The high level of public engagement is what City of Edmonton project managers had hoped for.
“A big part of the walk is that it’s so great to see first-hand, and it sparks these natural conversations,” said Debbie Cashion-Kalinowski, city project manager. “We get a better understanding because we see it too.”
Alberta Avenue’s neighbourhood renewal is scheduled to last twice as long as most neighbourhoods due to its size. Work on residential roads, sidewalks, and other potential upgrades will be ongoing from spring 2019 to fall 2022.

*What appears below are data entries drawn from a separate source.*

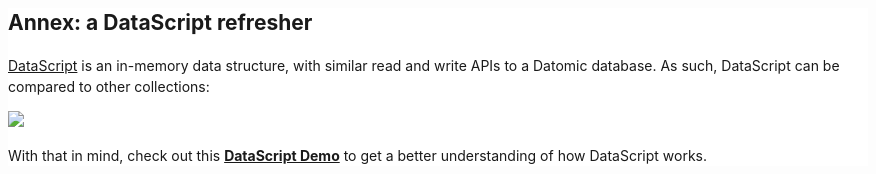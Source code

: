 ## Annex: a DataScript refresher

[DataScript](https://github.com/tonsky/datascript) is an in-memory data structure, with similar read and write APIs to a Datomic database. As such, DataScript 
 can be compared to other collections:

  <img src="/img/datascript-api-comparison.png" width="100%"/>
  
With that in mind, check out this **[DataScript Demo](https://github.com/vvvvalvalval/datascript-declarative-model-example/blob/master/src/datascript_demo.clj#L1)**
 to get a better understanding of how DataScript works.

“The best benefit is to make it more community friendly,” said Emily Zukowski, city project manager. “Small perks we can add to make life more enjoyable, or big perks depending on the budget.”
The city will invest approximately $60 million, with sidewalk reconstruction split equally between homeowners and the municipality.
Workshop organizers held activities to help participants share their ideas, including walking around Alberta Avenue, creating speech bubbles, collaborating on envisioning projects, and sketching how they might look.
One idea was to make St. Faith Park an official dog park by closing off each end (it’s already being used by pooches informally).
Terry Ferguson, who uses a motorized scooter, said that because of the lack of curb ramps, her mobility is limited, forcing her to detour to find ways to cross the street.
“I want to see everyone in Alberta Ave have wheelchair ramps at both ends [of sidewalks],” Ferguson said.
Cora Shaw, a long-time resident who uses a walker, agreed with Ferguson.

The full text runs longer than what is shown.